Synergies of material and geometrical non-linearities allow for the tuning of damping properties of functionally graded composite materials

• Published in: Journal of materials science Vol. 58; no. 23; pp. 9486 - 9501
• Main Authors: Romanò, Jacopo, Garavaglia, Lorenzo, Lazzari, Fabio, Volontè, Francesco, Briatico Vangosa, Francesco, Pittaccio, Simone
• Format: Journal Article
• Language: English
• Published: New York Springer US 01.06.2023; Springer; Springer Nature B.V
• Subjects: Analysis; Characterization and Evaluation of Materials; Chemistry and Materials Science; Classical Mechanics; Composite materials; Composites & Nanocomposites; Crystallography and Scattering Methods; Curing; Damping; Epoxy resins; Fibers; Functionally gradient materials; Intermetallic compounds; Materials Science; Mechanical properties; Morphology; Nanocomposites; Nickel titanides; Plasma sintering; Polymer Sciences; Polymers; Powder metallurgy; Solid Mechanics; Strain; Temperature; Titanium; Wire
• ISSN: 0022-2461; 1573-4803
• DOI: 10.1007/s10853-023-08612-2

In this study, we present an alternative fabrication technique to obtain functionally graded polymer–metal composites.
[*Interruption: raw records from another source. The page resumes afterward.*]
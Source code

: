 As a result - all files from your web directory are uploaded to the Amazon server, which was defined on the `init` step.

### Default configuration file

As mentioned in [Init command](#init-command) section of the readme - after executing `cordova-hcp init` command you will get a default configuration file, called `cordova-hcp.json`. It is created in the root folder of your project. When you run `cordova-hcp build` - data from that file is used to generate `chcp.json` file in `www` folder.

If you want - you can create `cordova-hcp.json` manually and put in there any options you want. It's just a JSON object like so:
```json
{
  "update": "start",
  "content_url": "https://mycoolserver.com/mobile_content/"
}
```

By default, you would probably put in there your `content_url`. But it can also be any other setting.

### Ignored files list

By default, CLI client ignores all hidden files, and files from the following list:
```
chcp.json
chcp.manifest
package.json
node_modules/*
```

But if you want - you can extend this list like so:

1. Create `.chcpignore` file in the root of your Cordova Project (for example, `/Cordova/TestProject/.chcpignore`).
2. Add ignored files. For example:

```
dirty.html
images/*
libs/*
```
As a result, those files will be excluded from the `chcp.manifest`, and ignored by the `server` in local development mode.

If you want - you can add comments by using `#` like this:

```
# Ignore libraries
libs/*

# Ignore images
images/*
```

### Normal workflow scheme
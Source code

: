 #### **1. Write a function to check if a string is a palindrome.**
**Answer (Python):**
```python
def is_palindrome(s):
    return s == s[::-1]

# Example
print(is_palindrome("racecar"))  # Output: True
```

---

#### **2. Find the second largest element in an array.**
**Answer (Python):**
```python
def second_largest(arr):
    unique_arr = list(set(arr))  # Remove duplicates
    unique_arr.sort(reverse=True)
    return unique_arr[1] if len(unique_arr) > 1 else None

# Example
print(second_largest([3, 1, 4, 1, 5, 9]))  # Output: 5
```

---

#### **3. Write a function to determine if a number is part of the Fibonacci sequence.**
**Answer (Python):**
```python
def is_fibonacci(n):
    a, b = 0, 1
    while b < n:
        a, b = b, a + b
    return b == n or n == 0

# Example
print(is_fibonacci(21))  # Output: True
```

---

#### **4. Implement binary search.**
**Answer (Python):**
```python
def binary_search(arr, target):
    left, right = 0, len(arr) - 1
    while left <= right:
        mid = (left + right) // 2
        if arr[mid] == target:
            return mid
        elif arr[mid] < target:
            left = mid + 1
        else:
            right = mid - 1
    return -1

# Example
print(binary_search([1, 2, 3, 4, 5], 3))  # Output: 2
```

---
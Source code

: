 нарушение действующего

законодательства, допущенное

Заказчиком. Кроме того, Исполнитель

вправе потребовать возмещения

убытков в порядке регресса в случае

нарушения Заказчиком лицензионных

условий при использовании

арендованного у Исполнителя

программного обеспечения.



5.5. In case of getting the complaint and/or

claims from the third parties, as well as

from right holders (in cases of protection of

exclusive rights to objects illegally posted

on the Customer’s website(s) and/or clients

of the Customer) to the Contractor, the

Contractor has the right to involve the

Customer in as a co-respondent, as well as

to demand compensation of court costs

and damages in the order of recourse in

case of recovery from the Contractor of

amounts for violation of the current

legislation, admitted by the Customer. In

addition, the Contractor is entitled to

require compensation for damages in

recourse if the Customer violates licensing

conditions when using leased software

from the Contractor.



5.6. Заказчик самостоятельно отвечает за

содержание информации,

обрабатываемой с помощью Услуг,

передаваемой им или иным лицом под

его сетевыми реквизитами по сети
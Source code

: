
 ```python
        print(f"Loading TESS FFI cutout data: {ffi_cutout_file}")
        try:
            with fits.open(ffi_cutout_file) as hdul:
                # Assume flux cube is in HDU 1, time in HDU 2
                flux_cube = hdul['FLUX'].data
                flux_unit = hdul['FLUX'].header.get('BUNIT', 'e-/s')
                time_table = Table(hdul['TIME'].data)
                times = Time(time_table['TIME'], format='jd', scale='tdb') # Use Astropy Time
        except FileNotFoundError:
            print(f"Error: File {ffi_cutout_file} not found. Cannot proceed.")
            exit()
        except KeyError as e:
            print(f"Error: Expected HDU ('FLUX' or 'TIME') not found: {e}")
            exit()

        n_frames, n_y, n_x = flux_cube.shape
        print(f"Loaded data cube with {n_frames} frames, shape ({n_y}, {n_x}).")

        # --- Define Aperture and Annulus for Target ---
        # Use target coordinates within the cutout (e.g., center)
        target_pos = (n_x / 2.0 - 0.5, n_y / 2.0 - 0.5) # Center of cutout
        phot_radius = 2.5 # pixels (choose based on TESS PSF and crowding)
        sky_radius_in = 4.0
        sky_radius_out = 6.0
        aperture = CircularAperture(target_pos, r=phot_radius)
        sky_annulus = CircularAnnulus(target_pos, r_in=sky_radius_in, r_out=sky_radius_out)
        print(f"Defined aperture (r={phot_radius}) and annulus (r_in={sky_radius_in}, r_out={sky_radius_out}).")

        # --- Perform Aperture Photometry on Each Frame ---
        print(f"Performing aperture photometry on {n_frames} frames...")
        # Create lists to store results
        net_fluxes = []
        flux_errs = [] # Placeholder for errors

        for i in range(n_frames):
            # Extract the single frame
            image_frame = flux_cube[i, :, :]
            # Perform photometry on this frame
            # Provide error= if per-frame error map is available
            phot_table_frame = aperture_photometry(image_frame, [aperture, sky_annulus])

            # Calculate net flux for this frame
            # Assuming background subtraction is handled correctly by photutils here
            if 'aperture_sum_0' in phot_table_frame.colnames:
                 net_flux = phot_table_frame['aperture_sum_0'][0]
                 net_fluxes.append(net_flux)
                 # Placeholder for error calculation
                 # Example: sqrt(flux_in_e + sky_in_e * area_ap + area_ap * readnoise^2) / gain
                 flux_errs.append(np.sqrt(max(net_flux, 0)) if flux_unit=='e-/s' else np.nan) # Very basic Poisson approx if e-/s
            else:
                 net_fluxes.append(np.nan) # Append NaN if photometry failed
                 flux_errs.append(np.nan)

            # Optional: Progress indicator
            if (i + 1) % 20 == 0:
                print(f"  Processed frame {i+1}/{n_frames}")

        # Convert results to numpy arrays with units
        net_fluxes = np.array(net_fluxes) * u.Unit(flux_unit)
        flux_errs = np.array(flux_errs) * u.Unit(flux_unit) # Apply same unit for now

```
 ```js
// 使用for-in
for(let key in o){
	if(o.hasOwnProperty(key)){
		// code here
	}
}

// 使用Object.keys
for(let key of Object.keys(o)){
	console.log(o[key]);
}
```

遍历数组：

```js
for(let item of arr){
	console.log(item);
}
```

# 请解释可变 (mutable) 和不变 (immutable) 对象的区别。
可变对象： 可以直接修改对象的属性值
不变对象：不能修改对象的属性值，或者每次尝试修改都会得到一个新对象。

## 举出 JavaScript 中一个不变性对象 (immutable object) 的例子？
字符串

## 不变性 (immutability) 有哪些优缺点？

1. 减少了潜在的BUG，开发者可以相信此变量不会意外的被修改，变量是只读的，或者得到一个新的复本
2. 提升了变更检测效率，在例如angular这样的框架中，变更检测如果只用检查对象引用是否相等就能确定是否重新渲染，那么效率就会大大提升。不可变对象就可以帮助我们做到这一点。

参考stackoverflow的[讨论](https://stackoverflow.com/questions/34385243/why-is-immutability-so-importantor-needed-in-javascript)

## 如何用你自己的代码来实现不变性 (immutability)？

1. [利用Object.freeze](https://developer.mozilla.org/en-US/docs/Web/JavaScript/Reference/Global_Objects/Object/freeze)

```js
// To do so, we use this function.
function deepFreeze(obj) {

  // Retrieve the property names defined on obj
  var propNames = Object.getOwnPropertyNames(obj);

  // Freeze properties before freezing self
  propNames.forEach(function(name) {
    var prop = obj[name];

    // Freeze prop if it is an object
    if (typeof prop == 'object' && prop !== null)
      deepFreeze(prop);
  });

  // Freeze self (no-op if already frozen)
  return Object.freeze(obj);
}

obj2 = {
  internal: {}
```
The aim is to obtain a composite material with a graded damping factor, which is provided by the presence of pseudoelastic nickel–titanium (NiTi) fibres within an epoxy resin matrix. A preliminary dynamic mechanical characterisation of the NiTi wire revealed a pre-strain dependency of its damping factor. By fabricating wires with curved geometries in the free state, we were able to obtain fibres with a graded level of pre-strain when straightened. This feature in turn imparts a graded damping response. When encapsulating the straightened fibres in an epoxy resin, the graded damping response is transferred to the composite.